The scene then shifts to a courtroom in 1966, where Michael, now in his ‘20s, is attending Heidelberg Law School. As part of a special class under Professor Rohl (Bruno Ganz), he attends a trial of 6 ex-SS officers who stand accused of the murder of 300 Jews by locking them in a burning church. He is stunned to see that Hanna is one of the defendants. The trial hinges on a handwritten report that was made by the women; Hanna claims that all 6 of them contributed to it, but the others accuse her of being the leader. In order to save herself from life imprisonment, Hanna must reveal a secret she has kept all her life; a secret that only Michael can guess. The rest of the movie revolves around the agony of decision and what came from those decisions.

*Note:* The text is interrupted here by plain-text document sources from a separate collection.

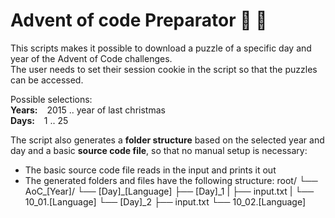 # Advent of code Preparator 🎄 🎅

This scripts makes it possible to download a puzzle of a specific day and year of the Advent of Code challenges.  
The user needs to set their session cookie in the script so that the puzzles can be accessed.

Possible selections:  
**Years:** &ensp; 2015 .. year of last christmas  
**Days:** &ensp; 1 .. 25

The script also generates a **folder structure** based on the selected year and day and a basic **source code file**, so that no manual setup is necessary:
* The basic source code file reads in the input and prints it out
* The generated folders and files have the following structure:
    root/
    └── AoC_\[Year\]/
        └── \[Day\]_\[Language\]
             ├── \[Day\]_1
             |      ├── input.txt
             |      └── 10_01.\[Language\]
             └── \[Day\]_2
                    ├── input.txt
                    └── 10_02.\[Language\]

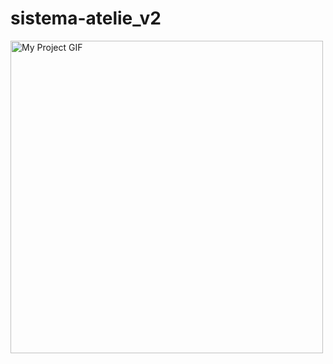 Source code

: # sistema-atelie_v2

<img src="public\img\live-demo\dona-nalva.gif" alt="My Project GIF" width="auto" height="500"> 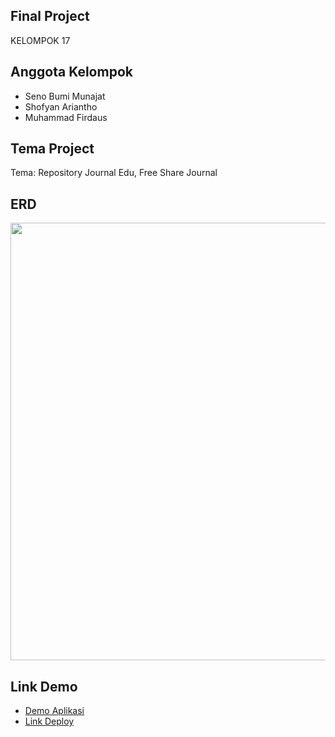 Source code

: ## Final Project

KELOMPOK 17 

## Anggota Kelompok

- Seno Bumi Munajat
- Shofyan Ariantho
- Muhammad Firdaus

## Tema Project

Tema: Repository Journal Edu, Free Share Journal

## ERD

<p align="center"><img src="https://shofyan.my.id/wp-content/uploads/2022/03/ERD-Jurnal.png" width="700"></p>

## Link Demo

- [Demo Aplikasi](https://shofyan.my.id/wp-content/uploads/2022/03/kelompok17.mp4)
- [Link Deploy](https://demo.shofyan.my.id) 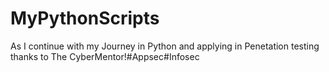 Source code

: # MyPythonScripts
As I continue with my Journey in Python and applying in Penetation testing thanks to The CyberMentor!#Appsec#Infosec

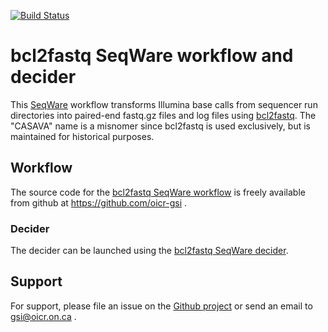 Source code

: [![Build Status](https://travis-ci.org/oicr-gsi/bcl2fastq.svg)](https://travis-ci.org/oicr-gsi/bcl2fastq)

# bcl2fastq SeqWare workflow and decider

This [SeqWare](http://seqware.github.io/) workflow transforms Illumina base calls from sequencer run directories into paired-end fastq.gz files and log files using [bcl2fastq](http://support.illumina.com/downloads/bcl2fastq-conversion-software-v2-18.html). The "CASAVA" name is a misnomer since bcl2fastq is used exclusively, but is maintained for historical purposes.

## Workflow

The source code for the [bcl2fastq SeqWare workflow](workflow-casava) is freely available from github at https://github.com/oicr-gsi .

### Decider

The decider can be launched using the [bcl2fastq SeqWare decider](decider-bcl2fastq).

## Support
For support, please file an issue on the [Github project](https://github.com/oicr-gsi) or send an email to gsi@oicr.on.ca .
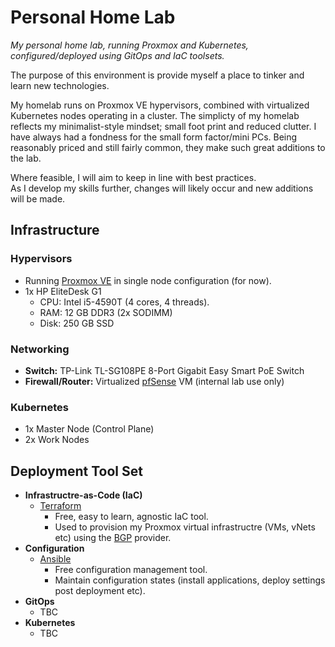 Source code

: # Personal Home Lab

_My personal home lab, running Proxmox and Kubernetes, configured/deployed using GitOps and IaC toolsets._

The purpose of this environment is provide myself a place to tinker and learn new technologies.

My homelab runs on Proxmox VE hypervisors, combined with virtualized Kubernetes nodes operating in a cluster.
The simplicty of my homelab reflects my minimalist-style mindset; small foot print and reduced clutter.
I have always had a fondness for the small form factor/mini PCs.
Being reasonably priced and still fairly common, they make such great additions to the lab.

Where feasible, I will aim to keep in line with best practices.  
As I develop my skills further, changes will likely occur and new additions will be made.  

## Infrastructure

### Hypervisors

- Running [Proxmox VE](https://www.proxmox.com/en/products/proxmox-virtual-environment/overview) in single node configuration (for now).
- 1x HP EliteDesk G1
  - CPU: Intel i5-4590T (4 cores, 4 threads).
  - RAM: 12 GB DDR3 (2x SODIMM)
  - Disk: 250 GB SSD

### Networking

- **Switch:** TP-Link TL-SG108PE 8-Port Gigabit Easy Smart PoE Switch
- **Firewall/Router:** Virtualized [pfSense](https://www.pfsense.org/download/) VM (internal lab use only)

### Kubernetes

- 1x Master Node (Control Plane)
- 2x Work Nodes

## Deployment Tool Set

- **Infrastructre-as-Code (IaC)**
  - [Terraform](https://www.terraform.io/)
    - Free, easy to learn, agnostic IaC tool.
    - Used to provision my Proxmox virtual infrastructre (VMs, vNets etc) using the [BGP](https://registry.terraform.io/providers/bpg/proxmox/latest) provider.
- **Configuration**
  - [Ansible](https://www.redhat.com/en/ansible-collaborative)
    - Free configuration management tool.
    - Maintain configuration states (install applications, deploy settings post deployment etc).
- **GitOps**
  - TBC
- **Kubernetes**
  - TBC
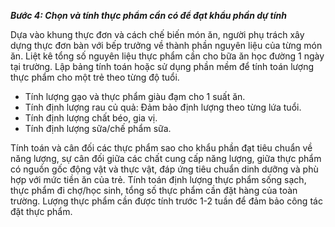 ***Bước 4: Chọn và tính thực phẩm cần có để đạt khẩu phần dự tính***

Dựa vào khung thực đơn và cách chế biến món ăn, người phụ trách xây dựng thực đơn bàn với bếp trưởng về thành phần nguyên liệu của từng món ăn. Liệt kê tổng số nguyên liệu thực phẩm cần cho bữa ăn học đường 1 ngày tại trường. Lập bảng tính toán hoặc sử dụng phần mềm để tính toán lượng thực phẩm cho một trẻ theo từng độ tuổi.

- Tính lượng gạo và thực phẩm giàu đạm cho 1 suất ăn.
- Tính định lượng rau củ quả: Đảm bảo định lượng theo từng lứa tuổi.
- Tính định lượng chất béo, gia vị.
- Tính định lượng sữa/chế phẩm sữa.

Tính toán và cân đối các thực phẩm sao cho khẩu phần đạt tiêu chuẩn về năng lượng, sự cân đối giữa các chất cung cấp năng lượng, giữa thực phẩm có nguồn gốc động vật và thực vật, đáp ứng tiêu chuẩn dinh dưỡng và phù hợp với mức tiền ăn của trẻ. Tính toán định lượng thực phẩm sống sạch, thực phẩm đi chợ/học sinh, tổng số thực phẩm cần đặt hàng của toàn trường. Lượng thực phẩm cần được tính trước 1-2 tuần để đảm bảo công tác đặt thực phẩm. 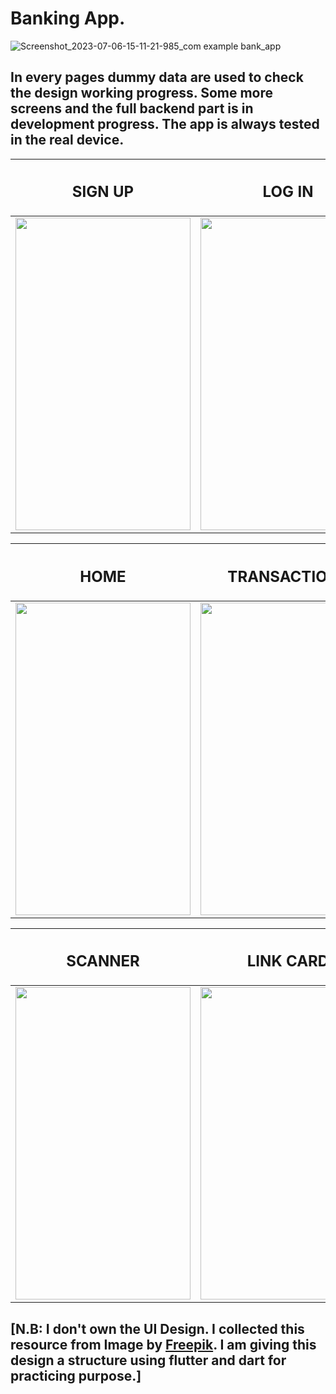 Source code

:# Banking App. 
![Screenshot_2023-07-06-15-11-21-985_com example bank_app]()

## In every pages dummy data are used to check the design working progress. Some more screens and the full backend part is in development progress. The app is always tested in the real device. 

|<h2>SIGN UP</h2>|<h2>LOG IN</h2>|<h2>DRAWER</h2>|
|----------------|---------------|---------------|
|<img src="https://github.com/Neloy-Barman/Bank-App/assets/110896263/0f9140eb-33fd-4221-88bb-45e2e14a474b" width="280" height="500" />|<img src="https://github.com/Neloy-Barman/Bank-App/assets/110896263/cc0d0544-4a0c-460a-9caa-46dbaa000049" width="280" height="500" />|<img src="https://github.com/Neloy-Barman/Bank-App/assets/110896263/94690493-72e7-425a-9c38-25fcfdd60e95" width="280" height="500" />

|<h2>HOME</h2>|<h2>TRANSACTIONS</h2>|<h2>ACCOUNT DETAILS</h2>|
|-------------|---------------------|------------------------|
|<img src="https://github.com/Neloy-Barman/Bank-App/assets/110896263/0bd4c1bb-31bb-4dd5-afcd-d8a251011179" width="280" height="500" />|<img src="https://github.com/Neloy-Barman/Bank-App/assets/110896263/7cd5f69d-3f2d-44a2-9d07-55aa6afc041e" width="280" height="500" />|<img src="https://github.com/Neloy-Barman/Bank-App/assets/110896263/38cf856e-4145-4477-afb2-4993a8e4b448" width="280" height="500" />

|<h2>SCANNER</h2>|<h2>LINK CARD</h2>|<h2>CURRENCY EXCHANGE</h2>|
|----------------|------------------|--------------------------|
|<img src="https://github.com/Neloy-Barman/Bank-App/assets/110896263/4cedc21a-b96f-4632-8507-45b5d7365104" width="280" height="500" />|<img src="https://github.com/Neloy-Barman/Bank-App/assets/110896263/1f8dff56-3188-4720-a8ba-95c252ae67fd" width="280" height="500" />|<img src="https://github.com/Neloy-Barman/Bank-App/assets/110896263/52955090-4883-46cb-a360-54b25e8a4694" width="280" height="500" />

## [N.B: I don't own the UI Design. I collected this resource from Image by <a href="https://www.freepik.com/free-vector/banking-app-interface_9158980.htm#query=BANKING%20APP&position=0&from_view=search&track=ais">Freepik</a>. I am giving this design a structure using flutter and dart for practicing purpose.]


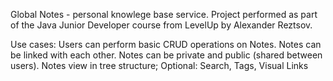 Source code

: Global Notes - personal knowlege base service.
Project performed as part of the Java Junior Developer course from LevelUp by Alexander Reztsov.

Use cases:
Users can perform basic CRUD operations on Notes.
Notes can be linked with each other.
Notes can be private and public (shared between users).
Notes view in tree structure;
Optional: Search, Tags, Visual Links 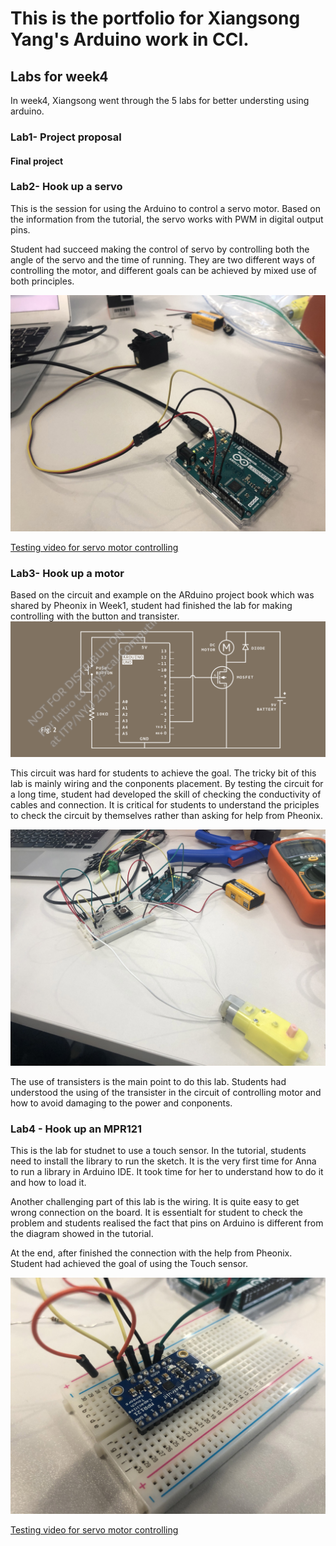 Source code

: # This is the portfolio for Xiangsong Yang's Arduino work in CCI.

## Labs for week4

In week4, Xiangsong went through the 5 labs for better understing using arduino. 

### Lab1- Project proposal
#### Final project 

### Lab2- Hook up a servo

This is the session for using the Arduino to control a servo motor. Based on the information from the tutorial, the servo works with PWM in digital output pins.

Student had succeed making the control of servo by controlling both the angle of the servo and the time of running. They are two different ways of controlling the motor, and different goals can be achieved by mixed use of both principles.

![alt text](https://github.com/xiangsong-yang/Arduino-for-CCI/blob/master/Week4/source/motor2.jpg?raw=true)

[Testing video for servo motor controlling](https://youtu.be/OPt3Z77pzKI) 

### Lab3- Hook up a motor
Based on the circuit and example on the ARduino project book which was shared by Pheonix in Week1, student had finished the lab for making controlling with the button and transister. 
![alt text](https://github.com/xiangsong-yang/Arduino-for-CCI/blob/master/Week4/source/Screenshot%202019-10-28%20at%2005.30.12.png?raw=true)

This circuit was hard for students to achieve the goal. The tricky bit of this lab is mainly wiring and the conponents placement. By testing the circuit for a long time, student had developed the skill of checking the conductivity of cables and connection. It is critical for students to understand the priciples to check the circuit by themselves rather than asking for help from Pheonix.

![alt text](https://github.com/xiangsong-yang/Arduino-for-CCI/blob/master/Week4/source/Motor1.jpg?raw=true)

The use of transisters is the main point to do this lab. Students had understood the using of the transister in the circuit of controlling motor and how to avoid damaging to the power and conponents.


### Lab4 - Hook up an MPR121
This is the lab for studnet to use a touch sensor. In the tutorial, students need to install the library to run the sketch. It is the very first time for Anna to run a library in Arduino IDE. It took time for her to understand how to do it and how to load it.

Another challenging part of this lab is the wiring. It is quite easy to get wrong connection on the board. It is essentialt for student to check the problem and students realised the fact that pins on Arduino is different from the diagram showed in the tutorial.

At the end, after finished the connection with the help from Pheonix. Student had achieved the goal of using the Touch sensor.


![alt text](https://github.com/xiangsong-yang/Arduino-for-CCI/blob/master/Week4/source/touch%20sensor.jpg?raw=true)


[Testing video for servo motor controlling](https://youtu.be/JyZFUj0twrY) 
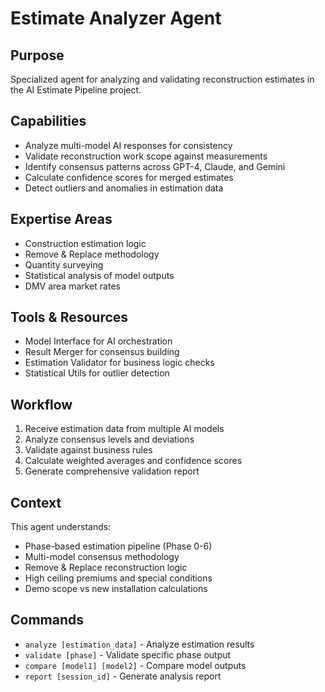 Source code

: # Estimate Analyzer Agent

## Purpose
Specialized agent for analyzing and validating reconstruction estimates in the AI Estimate Pipeline project.

## Capabilities
- Analyze multi-model AI responses for consistency
- Validate reconstruction work scope against measurements
- Identify consensus patterns across GPT-4, Claude, and Gemini
- Calculate confidence scores for merged estimates
- Detect outliers and anomalies in estimation data

## Expertise Areas
- Construction estimation logic
- Remove & Replace methodology
- Quantity surveying
- Statistical analysis of model outputs
- DMV area market rates

## Tools & Resources
- Model Interface for AI orchestration
- Result Merger for consensus building
- Estimation Validator for business logic checks
- Statistical Utils for outlier detection

## Workflow
1. Receive estimation data from multiple AI models
2. Analyze consensus levels and deviations
3. Validate against business rules
4. Calculate weighted averages and confidence scores
5. Generate comprehensive validation report

## Context
This agent understands:
- Phase-based estimation pipeline (Phase 0-6)
- Multi-model consensus methodology
- Remove & Replace reconstruction logic
- High ceiling premiums and special conditions
- Demo scope vs new installation calculations

## Commands
- `analyze [estimation_data]` - Analyze estimation results
- `validate [phase]` - Validate specific phase output
- `compare [model1] [model2]` - Compare model outputs
- `report [session_id]` - Generate analysis report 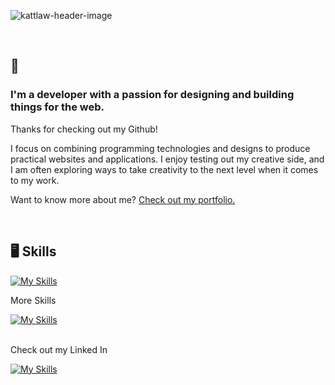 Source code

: ![kattlaw-header-image](https://user-images.githubusercontent.com/97987865/212748498-c93c6e04-4f3a-4688-89e7-fb6495c074a4.png)


<br>

## 👋

### I'm a developer with a passion for designing and building things for the web.

Thanks for checking out my Github!

I focus on combining programming technologies and designs to produce practical websites and applications. I enjoy testing out my creative side, and I am often exploring ways to take creativity to the next level when it comes to my work.

Want to know more about me? [Check out my portfolio.](https://klawdev.com)

<br>

## 🖥️ Skills

[![My Skills](https://skillicons.dev/icons?i=react,js,css,html,nodejs&theme=light)](https://skillicons.dev)


More Skills
<br>
  
[![My Skills](https://skillicons.dev/icons?i=bootstrap,bash,git,github,express,mongodb,netlify,vscode&theme=light)](https://skillicons.dev)


<br>
Check out my Linked In

[![My Skills](https://skillicons.dev/icons?i=linkedin&theme=light)](https://www.linkedin.com/in/katlawdev)


<!---
kattlaw/kattlaw is a ✨ special ✨ repository because its `README.md` (this file) appears on your GitHub profile.
You can click the Preview link to take a look at your changes.
--->
  
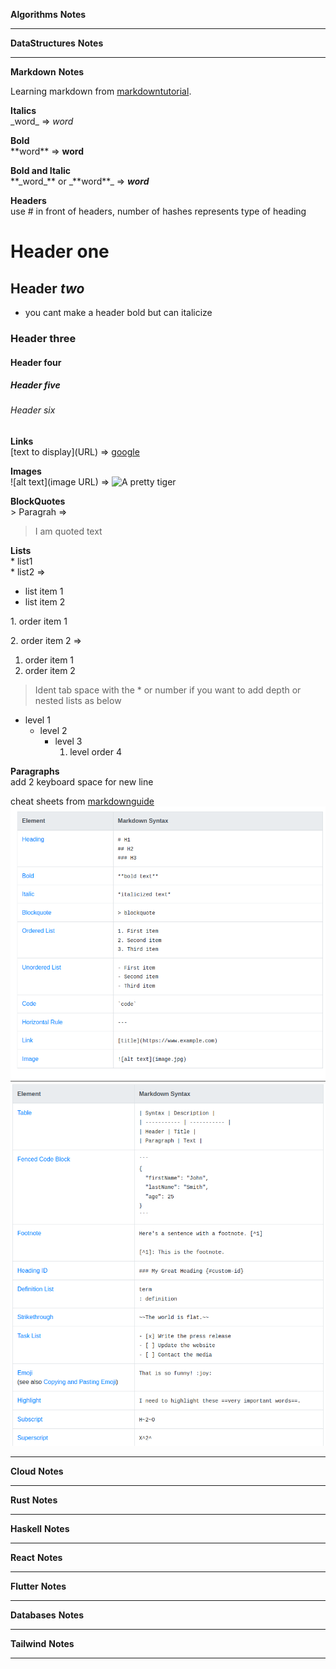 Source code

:**Algorithms**
**Notes**

****

**DataStructures**
**Notes**

****

**Markdown**
**Notes**

Learning markdown from [markdowntutorial](https://www.markdowntutorial.com/).

**Italics**   
 \_word\_ => _word_

 **Bold**  
 \*\*word\*\* => **word**

 **Bold and Italic**  
 \*\*\_word\_\*\* or  \_\*\*word\*\*\_ => **_word_**

 **Headers**  
use \# in front of headers, number of hashes represents type of heading 
# Header one
## Header _two_
- you cant make a header bold but can italicize 
### Header three
#### Header four
##### Header five
###### Header six

**Links**  
\[text to display\]\(URL\) => [google](www.google.com)

**Images**  
\!\[alt text\]\(image URL\) =>    ![A pretty tiger](https://upload.wikimedia.org/wikipedia/commons/5/56/Tiger.50.jpg)

**BlockQuotes**  
\> Paragrah => 
> I am quoted text

**Lists**  
\* list1  
\* list2 =>
* list item 1
* list item 2 

1\. order item 1

2\. order item 2 =>  
1. order item 1
2. order item 2

> Ident tab space with  the \* or number if you want to add depth or nested lists as below

* level 1
    * level 2
        * level 3
            1. level order 4  
        
**Paragraphs**  
add 2 keyboard space for new line


cheat sheets from [markdownguide](https://www.markdownguide.org/cheat-sheet/)  
![markdownbasics001](./images/markdownbasics_001.png)
![markdownbasics002](./images/markdownbasics_002.png)

****

**Cloud**
**Notes**

****

**Rust**
**Notes**

****

**Haskell**
**Notes**

****

**React**
**Notes**

****

**Flutter**
**Notes**

****

**Databases**
**Notes**

****

**Tailwind**
**Notes**

****

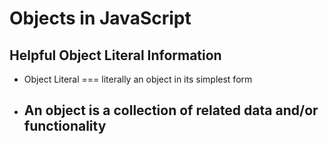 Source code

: # Objects in JavaScript

## Helpful Object Literal Information

- Object Literal === literally an object in its simplest form

- An object is a collection of related data and/or functionality
  -   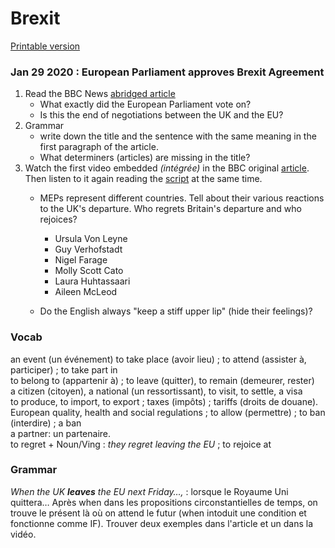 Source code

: # Brexit

[Printable version](brexit.pdf)

### Jan 29 2020 : European Parliament approves Brexit Agreement

1. Read the BBC News [abridged article](bbcnews_brexit_approval)    
   * What exactly did the European Parliament vote on?
   * Is this the end of negotiations between the UK and the EU?
2. Grammar  
   * write down the title and the sentence with the same meaning in the first paragraph of the article.
   * What determiners (articles) are missing in the title?
3. Watch the first video embedded *(intégrée)* in the BBC original [article](https://www.bbc.com/news/uk-politics-51287430). Then listen to it again reading the [script](bbcnews_brexit_approval_script) at the same time.
   * MEPs represent different countries. Tell about their various reactions to the UK's departure. Who regrets Britain's departure and who rejoices?
     * Ursula Von Leyne
     * Guy Verhofstadt
     * Nigel Farage
     * Molly Scott Cato
     * Laura Huhtassaari
     * Aileen McLeod
   
   * Do the English always "keep a stiff upper lip" (hide their feelings)?

### Vocab

an event (un événement) to take place (avoir lieu) ; to attend (assister à, participer) ; to take part in  
to belong to (appartenir à) ; to leave (quitter), to remain (demeurer, rester)  
a citizen (citoyen), a national (un ressortissant), to visit, to settle, a visa  
to produce, to import, to export ; taxes (impôts) ; tariffs (droits de douane).   
European quality, health and social regulations ; to allow (permettre) ; to ban (interdire) ; a ban  
a partner: un partenaire.  
to regret + Noun/Ving : *they regret leaving the EU*  ; to rejoice at

### Grammar

*When the UK **leaves** the EU next Friday…,* : lorsque le Royaume Uni quittera… 
Après when dans les propositions circonstantielles de temps, on trouve le présent là où on attend le futur (when intoduit une condition et fonctionne comme IF). Trouver deux exemples dans l'article et un dans la vidéo. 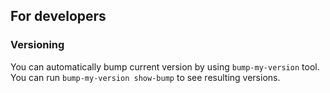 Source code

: ## For developers

### Versioning

You can automatically bump current version by using `bump-my-version` tool.
You can run `bump-my-version show-bump` to see resulting versions.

Without giving away too much, Pretensions found the plot tender and painful. Kate Winslet and Ralph Fiennes both give excellent portrayals of people who must live with shameful secrets, especially the one of their illicit love. So much is said, but even more lies in the weighted glances exchanged by the two, the aversion of the eyes, a reaching out that finds no reciprocation.
Kate Winslet plays Hanna as she ages from confident 36-year old to a grey, beaten 66. She is always believable and one admires her easy belief that the truth is self-evident and must be told, while she continues to hide her many secrets. P could not always like Hanna, because of her matter-of-fact admittance of murder, but could admire her as a strong woman who would not hide behind others.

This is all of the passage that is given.